The required answer is an exact copy of the records below, without pictures.

MATERIAL SHOWN —
________________

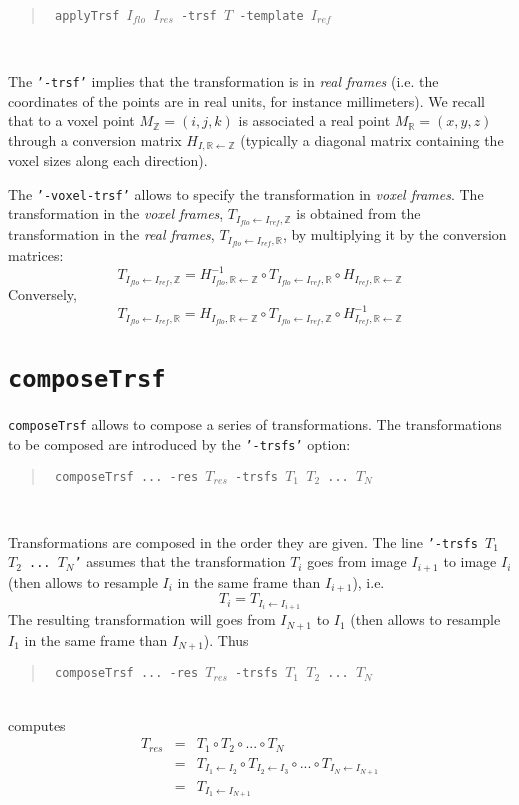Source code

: \documentclass[10pt]{report}
\def\applyTrsf{\texttt{applyTrsf} }
\def\composeTrsf{\texttt{composeTrsf} }
\newcommand{\option}[1]{{\texttt{'#1'}}}
\newenvironment{code}[1]{\mbox{}\\[1ex]\hspace*{-#1cm}\begin{minipage}{150mm}\begin{quote}\tt}{\end{quote}\end{minipage}\mbox{}\\[1ex]}
\begin{document}
\begin{code}{0.8}
\% \applyTrsf $I_{flo}$ $I_{res}$ -trsf $T$ -template $I_{ref}$ \\
\end{code}

The \option{-trsf} implies that the transformation is in \textit{real frames} (i.e. the coordinates of the points are in real units, for instance millimeters). We recall that to a voxel point $M_{\mathbb{Z}} = (i,j,k)$ is associated a real point $M_{\mathbb{R}} = (x,y,z)$ through a conversion matrix $H_{I,\mathbb{R} \leftarrow \mathbb{Z}}$ (typically a diagonal matrix containing the voxel sizes along each direction).

The \option{-voxel-trsf} allows to specify the transformation in \textit{voxel frames}. The transformation in the \textit{voxel frames}, $T_{I_{flo} \leftarrow I_{ref}, \mathbb{Z}}$ is obtained from the transformation in the \textit{real frames}, $T_{I_{flo} \leftarrow I_{ref}, \mathbb{R}}$, by multiplying it by the conversion matrices:
$$
T_{I_{flo} \leftarrow I_{ref}, \mathbb{Z}} 
=
H^{-1}_{I_{flo},\mathbb{R} \leftarrow \mathbb{Z}} \circ
T_{I_{flo} \leftarrow I_{ref}, \mathbb{R}} \circ
H_{I_{ref},\mathbb{R} \leftarrow \mathbb{Z}}
$$
Conversely,
$$
T_{I_{flo} \leftarrow I_{ref}, \mathbb{R}} 
=
H_{I_{flo},\mathbb{R} \leftarrow \mathbb{Z}} \circ
T_{I_{flo} \leftarrow I_{ref}, \mathbb{Z}} \circ
H^{-1}_{I_{ref},\mathbb{R} \leftarrow \mathbb{Z}}
$$





\section{\composeTrsf}


\composeTrsf allows to compose a series of transformations. The transformations to be composed are introduced by the \option{-trsfs} option:
\begin{code}{1}
\% \composeTrsf ... -res $T_{res}$ -trsfs  $T_1$ $T_2$ ... $T_N$
\end{code}


Transformations are composed in the order they are given.
The line \option{-trsfs $T_1$ $T_2$ ... $T_N$} assumes that the transformation
$T_i$ goes from image $I_{i+1}$ to image $I_{i}$ (then allows to resample
$I_{i}$ in the same frame than $I_{i+1}$), i.e.  
$$T_{i} = T_{I_{i} \leftarrow I_{i+1}}$$
The resulting transformation will goes from $I_{N+1}$ to $I_1$ 
(then allows to resample $I_1$ in the same frame than $I_{N+1}$). Thus 
\begin{code}{1}
\% \composeTrsf ... -res $T_{res}$ -trsfs  $T_1$ $T_2$ ... $T_N$
\end{code}
computes
\begin{eqnarray*}
T_{res} & = & T_1 \circ T_2 \circ ... \circ T_N \\
& = & T_{I_{1} \leftarrow I_{2}} \circ  
      T_{I_{2} \leftarrow I_{3}} \circ  ... \circ 
      T_{I_{N} \leftarrow I_{N+1}} \\
& = & T_{I_{1} \leftarrow I_{N+1}} \\
\end{eqnarray*}
\end{document}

________________

RESPONSE AREA —
Source code

: \documentclass[10pt]{report}
\def\applyTrsf{\texttt{applyTrsf} }
\def\composeTrsf{\texttt{composeTrsf} }
\newcommand{\option}[1]{{\texttt{'#1'}}}
\newenvironment{code}[1]{\mbox{}\\[1ex]\hspace*{-#1cm}\begin{minipage}{150mm}\begin{quote}\tt}{\end{quote}\end{minipage}\mbox{}\\[1ex]}
\begin{document}
\begin{code}{0.8}
\% \applyTrsf $I_{flo}$ $I_{res}$ -trsf $T$ -template $I_{ref}$ \\
\end{code}

The \option{-trsf} implies that the transformation is in \textit{real frames} (i.e. the coordinates of the points are in real units, for instance millimeters). We recall that to a voxel point $M_{\mathbb{Z}} = (i,j,k)$ is associated a real point $M_{\mathbb{R}} = (x,y,z)$ through a conversion matrix $H_{I,\mathbb{R} \leftarrow \mathbb{Z}}$ (typically a diagonal matrix containing the voxel sizes along each direction).

The \option{-voxel-trsf} allows to specify the transformation in \textit{voxel frames}. The transformation in the \textit{voxel frames}, $T_{I_{flo} \leftarrow I_{ref}, \mathbb{Z}}$ is obtained from the transformation in the \textit{real frames}, $T_{I_{flo} \leftarrow I_{ref}, \mathbb{R}}$, by multiplying it by the conversion matrices:
$$
T_{I_{flo} \leftarrow I_{ref}, \mathbb{Z}} 
=
H^{-1}_{I_{flo},\mathbb{R} \leftarrow \mathbb{Z}} \circ
T_{I_{flo} \leftarrow I_{ref}, \mathbb{R}} \circ
H_{I_{ref},\mathbb{R} \leftarrow \mathbb{Z}}
$$
Conversely,
$$
T_{I_{flo} \leftarrow I_{ref}, \mathbb{R}} 
=
H_{I_{flo},\mathbb{R} \leftarrow \mathbb{Z}} \circ
T_{I_{flo} \leftarrow I_{ref}, \mathbb{Z}} \circ
H^{-1}_{I_{ref},\mathbb{R} \leftarrow \mathbb{Z}}
$$





\section{\composeTrsf}


\composeTrsf allows to compose a series of transformations. The transformations to be composed are introduced by the \option{-trsfs} option:
\begin{code}{1}
\% \composeTrsf ... -res $T_{res}$ -trsfs  $T_1$ $T_2$ ... $T_N$
\end{code}


Transformations are composed in the order they are given.
The line \option{-trsfs $T_1$ $T_2$ ... $T_N$} assumes that the transformation
$T_i$ goes from image $I_{i+1}$ to image $I_{i}$ (then allows to resample
$I_{i}$ in the same frame than $I_{i+1}$), i.e.  
$$T_{i} = T_{I_{i} \leftarrow I_{i+1}}$$
The resulting transformation will goes from $I_{N+1}$ to $I_1$ 
(then allows to resample $I_1$ in the same frame than $I_{N+1}$). Thus 
\begin{code}{1}
\% \composeTrsf ... -res $T_{res}$ -trsfs  $T_1$ $T_2$ ... $T_N$
\end{code}
computes
\begin{eqnarray*}
T_{res} & = & T_1 \circ T_2 \circ ... \circ T_N \\
& = & T_{I_{1} \leftarrow I_{2}} \circ  
      T_{I_{2} \leftarrow I_{3}} \circ  ... \circ 
      T_{I_{N} \leftarrow I_{N+1}} \\
& = & T_{I_{1} \leftarrow I_{N+1}} \\
\end{eqnarray*}
\end{document}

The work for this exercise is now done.